Directions for this task: Write out the following records exactly, each one in full.

(Given records)

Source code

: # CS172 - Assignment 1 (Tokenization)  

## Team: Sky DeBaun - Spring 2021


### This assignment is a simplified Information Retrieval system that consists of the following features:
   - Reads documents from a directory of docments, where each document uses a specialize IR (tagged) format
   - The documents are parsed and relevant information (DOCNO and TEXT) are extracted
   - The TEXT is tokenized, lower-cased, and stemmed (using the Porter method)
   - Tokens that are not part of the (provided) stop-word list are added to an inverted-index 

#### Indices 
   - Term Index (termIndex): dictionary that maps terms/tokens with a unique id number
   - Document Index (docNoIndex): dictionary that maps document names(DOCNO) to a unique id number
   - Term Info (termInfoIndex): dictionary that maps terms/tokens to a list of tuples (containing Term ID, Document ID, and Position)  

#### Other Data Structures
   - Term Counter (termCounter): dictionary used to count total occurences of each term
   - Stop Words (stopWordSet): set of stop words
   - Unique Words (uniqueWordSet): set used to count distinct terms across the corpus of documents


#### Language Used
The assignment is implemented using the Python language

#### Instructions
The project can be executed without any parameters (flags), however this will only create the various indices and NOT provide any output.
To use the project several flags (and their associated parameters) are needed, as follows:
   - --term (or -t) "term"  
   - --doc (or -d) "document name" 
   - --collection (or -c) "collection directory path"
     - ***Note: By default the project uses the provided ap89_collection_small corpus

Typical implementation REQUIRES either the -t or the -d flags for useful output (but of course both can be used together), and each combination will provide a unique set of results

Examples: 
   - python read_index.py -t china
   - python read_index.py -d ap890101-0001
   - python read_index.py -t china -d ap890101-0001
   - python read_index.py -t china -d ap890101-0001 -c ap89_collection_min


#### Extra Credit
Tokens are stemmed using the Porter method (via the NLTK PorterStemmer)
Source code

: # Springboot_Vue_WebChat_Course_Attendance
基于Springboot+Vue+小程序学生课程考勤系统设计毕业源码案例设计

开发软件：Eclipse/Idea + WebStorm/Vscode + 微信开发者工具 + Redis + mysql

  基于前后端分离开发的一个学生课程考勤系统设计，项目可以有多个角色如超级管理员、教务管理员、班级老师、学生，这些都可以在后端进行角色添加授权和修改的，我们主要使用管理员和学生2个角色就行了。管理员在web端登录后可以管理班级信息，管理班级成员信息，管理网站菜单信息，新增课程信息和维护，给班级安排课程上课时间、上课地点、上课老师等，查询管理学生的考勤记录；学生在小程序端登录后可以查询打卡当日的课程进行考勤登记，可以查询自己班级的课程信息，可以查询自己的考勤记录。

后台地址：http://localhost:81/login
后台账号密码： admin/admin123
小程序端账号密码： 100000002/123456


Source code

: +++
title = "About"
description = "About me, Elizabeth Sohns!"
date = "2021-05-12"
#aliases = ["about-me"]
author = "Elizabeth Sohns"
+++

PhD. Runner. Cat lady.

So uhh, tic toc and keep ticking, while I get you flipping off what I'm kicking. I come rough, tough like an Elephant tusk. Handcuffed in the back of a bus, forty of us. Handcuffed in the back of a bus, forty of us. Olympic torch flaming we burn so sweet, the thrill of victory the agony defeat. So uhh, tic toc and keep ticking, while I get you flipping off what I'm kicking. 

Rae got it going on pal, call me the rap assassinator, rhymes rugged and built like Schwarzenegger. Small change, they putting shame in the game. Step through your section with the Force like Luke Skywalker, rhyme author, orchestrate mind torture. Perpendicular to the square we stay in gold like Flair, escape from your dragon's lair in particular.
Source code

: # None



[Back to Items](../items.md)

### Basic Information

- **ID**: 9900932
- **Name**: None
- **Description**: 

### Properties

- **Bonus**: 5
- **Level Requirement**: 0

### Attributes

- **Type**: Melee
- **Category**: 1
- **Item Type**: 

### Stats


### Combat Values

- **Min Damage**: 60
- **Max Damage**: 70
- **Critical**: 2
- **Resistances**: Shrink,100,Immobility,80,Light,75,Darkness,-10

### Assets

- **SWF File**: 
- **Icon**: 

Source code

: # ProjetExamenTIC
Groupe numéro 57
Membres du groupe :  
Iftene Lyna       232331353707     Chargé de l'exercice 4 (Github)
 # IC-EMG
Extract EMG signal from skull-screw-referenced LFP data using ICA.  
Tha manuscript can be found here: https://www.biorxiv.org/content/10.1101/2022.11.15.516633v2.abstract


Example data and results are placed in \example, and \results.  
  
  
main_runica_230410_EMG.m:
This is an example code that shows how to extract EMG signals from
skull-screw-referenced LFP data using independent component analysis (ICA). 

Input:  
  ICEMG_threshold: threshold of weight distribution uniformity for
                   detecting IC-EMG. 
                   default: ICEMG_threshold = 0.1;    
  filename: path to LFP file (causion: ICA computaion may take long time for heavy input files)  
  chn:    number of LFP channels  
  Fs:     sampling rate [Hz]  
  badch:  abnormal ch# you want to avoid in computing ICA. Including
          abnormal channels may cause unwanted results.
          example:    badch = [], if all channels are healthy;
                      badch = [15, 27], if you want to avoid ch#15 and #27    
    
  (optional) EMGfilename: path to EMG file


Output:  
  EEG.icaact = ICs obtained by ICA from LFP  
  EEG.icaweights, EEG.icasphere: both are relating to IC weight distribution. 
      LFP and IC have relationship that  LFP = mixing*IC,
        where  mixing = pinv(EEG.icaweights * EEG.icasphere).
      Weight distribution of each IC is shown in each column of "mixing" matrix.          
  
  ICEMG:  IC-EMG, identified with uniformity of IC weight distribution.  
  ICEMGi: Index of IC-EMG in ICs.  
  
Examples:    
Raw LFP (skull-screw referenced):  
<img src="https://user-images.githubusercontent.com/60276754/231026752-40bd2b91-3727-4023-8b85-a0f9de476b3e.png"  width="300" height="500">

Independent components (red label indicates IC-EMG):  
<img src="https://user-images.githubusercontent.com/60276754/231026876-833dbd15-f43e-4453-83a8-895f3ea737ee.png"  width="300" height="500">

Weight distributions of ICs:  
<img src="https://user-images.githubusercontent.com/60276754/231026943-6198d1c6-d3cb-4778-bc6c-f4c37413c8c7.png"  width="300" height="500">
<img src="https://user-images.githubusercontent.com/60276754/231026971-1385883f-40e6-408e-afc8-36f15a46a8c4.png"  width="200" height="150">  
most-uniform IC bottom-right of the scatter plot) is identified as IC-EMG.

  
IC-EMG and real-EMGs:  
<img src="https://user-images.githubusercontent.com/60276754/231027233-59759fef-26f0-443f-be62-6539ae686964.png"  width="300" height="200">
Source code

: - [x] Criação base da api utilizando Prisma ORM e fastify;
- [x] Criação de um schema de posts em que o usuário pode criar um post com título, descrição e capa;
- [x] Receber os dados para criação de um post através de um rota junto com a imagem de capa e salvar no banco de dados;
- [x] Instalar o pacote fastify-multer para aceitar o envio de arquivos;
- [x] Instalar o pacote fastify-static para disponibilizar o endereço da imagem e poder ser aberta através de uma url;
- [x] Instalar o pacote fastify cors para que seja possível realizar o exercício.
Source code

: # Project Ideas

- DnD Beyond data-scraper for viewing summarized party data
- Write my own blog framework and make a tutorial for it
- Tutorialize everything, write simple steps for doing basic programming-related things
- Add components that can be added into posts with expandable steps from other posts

(End Given records)

Solution to the problem:
Source code

: # CS172 - Assignment 1 (Tokenization)  

## Team: Sky DeBaun - Spring 2021


### This assignment is a simplified Information Retrieval system that consists of the following features:
   - Reads documents from a directory of docments, where each document uses a specialize IR (tagged) format
   - The documents are parsed and relevant information (DOCNO and TEXT) are extracted
   - The TEXT is tokenized, lower-cased, and stemmed (using the Porter method)
   - Tokens that are not part of the (provided) stop-word list are added to an inverted-index 

#### Indices 
   - Term Index (termIndex): dictionary that maps terms/tokens with a unique id number
   - Document Index (docNoIndex): dictionary that maps document names(DOCNO) to a unique id number
   - Term Info (termInfoIndex): dictionary that maps terms/tokens to a list of tuples (containing Term ID, Document ID, and Position)  

#### Other Data Structures
   - Term Counter (termCounter): dictionary used to count total occurences of each term
   - Stop Words (stopWordSet): set of stop words
   - Unique Words (uniqueWordSet): set used to count distinct terms across the corpus of documents


#### Language Used
The assignment is implemented using the Python language

#### Instructions
The project can be executed without any parameters (flags), however this will only create the various indices and NOT provide any output.
To use the project several flags (and their associated parameters) are needed, as follows:
   - --term (or -t) "term"  
   - --doc (or -d) "document name" 
   - --collection (or -c) "collection directory path"
     - ***Note: By default the project uses the provided ap89_collection_small corpus

Typical implementation REQUIRES either the -t or the -d flags for useful output (but of course both can be used together), and each combination will provide a unique set of results

Examples: 
   - python read_index.py -t china
   - python read_index.py -d ap890101-0001
   - python read_index.py -t china -d ap890101-0001
   - python read_index.py -t china -d ap890101-0001 -c ap89_collection_min


#### Extra Credit
Tokens are stemmed using the Porter method (via the NLTK PorterStemmer)
Source code

: # Springboot_Vue_WebChat_Course_Attendance
基于Springboot+Vue+小程序学生课程考勤系统设计毕业源码案例设计

开发软件：Eclipse/Idea + WebStorm/Vscode + 微信开发者工具 + Redis + mysql

  基于前后端分离开发的一个学生课程考勤系统设计，项目可以有多个角色如超级管理员、教务管理员、班级老师、学生，这些都可以在后端进行角色添加授权和修改的，我们主要使用管理员和学生2个角色就行了。管理员在web端登录后可以管理班级信息，管理班级成员信息，管理网站菜单信息，新增课程信息和维护，给班级安排课程上课时间、上课地点、上课老师等，查询管理学生的考勤记录；学生在小程序端登录后可以查询打卡当日的课程进行考勤登记，可以查询自己班级的课程信息，可以查询自己的考勤记录。

后台地址：http://localhost:81/login
后台账号密码： admin/admin123
小程序端账号密码： 100000002/123456


Source code

: +++
title = "About"
description = "About me, Elizabeth Sohns!"
date = "2021-05-12"
#aliases = ["about-me"]
author = "Elizabeth Sohns"
+++

PhD. Runner. Cat lady.

So uhh, tic toc and keep ticking, while I get you flipping off what I'm kicking. I come rough, tough like an Elephant tusk. Handcuffed in the back of a bus, forty of us. Handcuffed in the back of a bus, forty of us. Olympic torch flaming we burn so sweet, the thrill of victory the agony defeat. So uhh, tic toc and keep ticking, while I get you flipping off what I'm kicking. 

Rae got it going on pal, call me the rap assassinator, rhymes rugged and built like Schwarzenegger. Small change, they putting shame in the game. Step through your section with the Force like Luke Skywalker, rhyme author, orchestrate mind torture. Perpendicular to the square we stay in gold like Flair, escape from your dragon's lair in particular.
Source code

: # None



[Back to Items](../items.md)

### Basic Information

- **ID**: 9900932
- **Name**: None
- **Description**: 

### Properties

- **Bonus**: 5
- **Level Requirement**: 0

### Attributes

- **Type**: Melee
- **Category**: 1
- **Item Type**: 

### Stats


### Combat Values

- **Min Damage**: 60
- **Max Damage**: 70
- **Critical**: 2
- **Resistances**: Shrink,100,Immobility,80,Light,75,Darkness,-10

### Assets

- **SWF File**: 
- **Icon**: 

Source code

: # ProjetExamenTIC
Groupe numéro 57
Membres du groupe :  
Iftene Lyna       232331353707     Chargé de l'exercice 4 (Github)
 # IC-EMG
Extract EMG signal from skull-screw-referenced LFP data using ICA.  
Tha manuscript can be found here: https://www.biorxiv.org/content/10.1101/2022.11.15.516633v2.abstract


Example data and results are placed in \example, and \results.  
  
  
main_runica_230410_EMG.m:
This is an example code that shows how to extract EMG signals from
skull-screw-referenced LFP data using independent component analysis (ICA). 

Input:  
  ICEMG_threshold: threshold of weight distribution uniformity for
                   detecting IC-EMG. 
                   default: ICEMG_threshold = 0.1;    
  filename: path to LFP file (causion: ICA computaion may take long time for heavy input files)  
  chn:    number of LFP channels  
  Fs:     sampling rate [Hz]  
  badch:  abnormal ch# you want to avoid in computing ICA. Including
          abnormal channels may cause unwanted results.
          example:    badch = [], if all channels are healthy;
                      badch = [15, 27], if you want to avoid ch#15 and #27    
    
  (optional) EMGfilename: path to EMG file


Output:  
  EEG.icaact = ICs obtained by ICA from LFP  
  EEG.icaweights, EEG.icasphere: both are relating to IC weight distribution. 
      LFP and IC have relationship that  LFP = mixing*IC,
        where  mixing = pinv(EEG.icaweights * EEG.icasphere).
      Weight distribution of each IC is shown in each column of "mixing" matrix.          
  
  ICEMG:  IC-EMG, identified with uniformity of IC weight distribution.  
  ICEMGi: Index of IC-EMG in ICs.  
  
Examples:    
Raw LFP (skull-screw referenced):  
<img src="https://user-images.githubusercontent.com/60276754/231026752-40bd2b91-3727-4023-8b85-a0f9de476b3e.png"  width="300" height="500">

Independent components (red label indicates IC-EMG):  
<img src="https://user-images.githubusercontent.com/60276754/231026876-833dbd15-f43e-4453-83a8-895f3ea737ee.png"  width="300" height="500">

Weight distributions of ICs:  
<img src="https://user-images.githubusercontent.com/60276754/231026943-6198d1c6-d3cb-4778-bc6c-f4c37413c8c7.png"  width="300" height="500">
<img src="https://user-images.githubusercontent.com/60276754/231026971-1385883f-40e6-408e-afc8-36f15a46a8c4.png"  width="200" height="150">  
most-uniform IC bottom-right of the scatter plot) is identified as IC-EMG.

  
IC-EMG and real-EMGs:  
<img src="https://user-images.githubusercontent.com/60276754/231027233-59759fef-26f0-443f-be62-6539ae686964.png"  width="300" height="200">
Source code

: - [x] Criação base da api utilizando Prisma ORM e fastify;
- [x] Criação de um schema de posts em que o usuário pode criar um post com título, descrição e capa;
- [x] Receber os dados para criação de um post através de um rota junto com a imagem de capa e salvar no banco de dados;
- [x] Instalar o pacote fastify-multer para aceitar o envio de arquivos;
- [x] Instalar o pacote fastify-static para disponibilizar o endereço da imagem e poder ser aberta através de uma url;
- [x] Instalar o pacote fastify cors para que seja possível realizar o exercício.
Source code

: # Project Ideas

- DnD Beyond data-scraper for viewing summarized party data
- Write my own blog framework and make a tutorial for it
- Tutorialize everything, write simple steps for doing basic programming-related things
- Add components that can be added into posts with expandable steps from other posts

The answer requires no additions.